曇天の下を真っ黒な蝙蝠が千匹?いや、一万匹はいるか?空を覆い尽くさんばかりの勢いで空いっぱいに広がり出したのだ。


 上空を覆う蝙蝠は、しばらくの間、グルグルと旋回し続けていたわけだけど、空から槍が降り注ぐかのように、英雄王の死体へと一直線に群がるようにして舞い降りる。すると、あっという間に巨大ゴブリンの死体が蝙蝠に覆われてしまったわけだ。


 この時には僕ら三人はその場から立ち上がり、英雄王の死体から離れるようにして後歩きで後ずさる。


 魔獣の中には蝙蝠の魔獣とかいるのかもしれないけれど、僕はこの世界に来たばかりだから良く分からない。
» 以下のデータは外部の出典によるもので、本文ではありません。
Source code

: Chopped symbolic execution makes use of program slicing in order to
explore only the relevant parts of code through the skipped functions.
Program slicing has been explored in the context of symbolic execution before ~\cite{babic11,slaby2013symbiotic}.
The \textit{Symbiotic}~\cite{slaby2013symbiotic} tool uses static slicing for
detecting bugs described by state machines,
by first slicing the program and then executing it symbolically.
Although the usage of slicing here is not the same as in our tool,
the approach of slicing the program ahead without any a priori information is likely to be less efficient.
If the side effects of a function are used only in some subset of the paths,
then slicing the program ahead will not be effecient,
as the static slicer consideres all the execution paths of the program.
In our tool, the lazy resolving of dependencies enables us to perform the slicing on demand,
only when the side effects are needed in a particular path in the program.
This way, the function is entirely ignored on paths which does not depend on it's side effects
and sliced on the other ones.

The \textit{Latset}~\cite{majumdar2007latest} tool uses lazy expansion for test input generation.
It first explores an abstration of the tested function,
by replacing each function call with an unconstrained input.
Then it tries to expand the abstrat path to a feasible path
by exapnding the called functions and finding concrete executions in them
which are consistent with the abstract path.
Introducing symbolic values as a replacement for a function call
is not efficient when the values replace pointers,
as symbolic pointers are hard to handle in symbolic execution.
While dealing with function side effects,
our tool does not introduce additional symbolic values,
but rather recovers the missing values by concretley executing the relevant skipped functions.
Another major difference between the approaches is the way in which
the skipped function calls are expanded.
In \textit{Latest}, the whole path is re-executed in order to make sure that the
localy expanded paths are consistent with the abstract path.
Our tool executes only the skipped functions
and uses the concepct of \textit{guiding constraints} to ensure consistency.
ハイエナみたいな感じで、死体を捕食するために集まって来たというのならそれで良いんだけど、集まった数の異様さを前にして息を飲み込んでしまう。


「う・・う・・嘘だろう・・・」


 マチューがジャメルの腕にしがみつきながらガタガタと震えている、そのマチューを腕にぶら下げていたジャメルが、

「吸血鬼卿(バンパイヤロード)」

と、つぶやいた。

 えっと・・なんだって?もう一回言ってくれ!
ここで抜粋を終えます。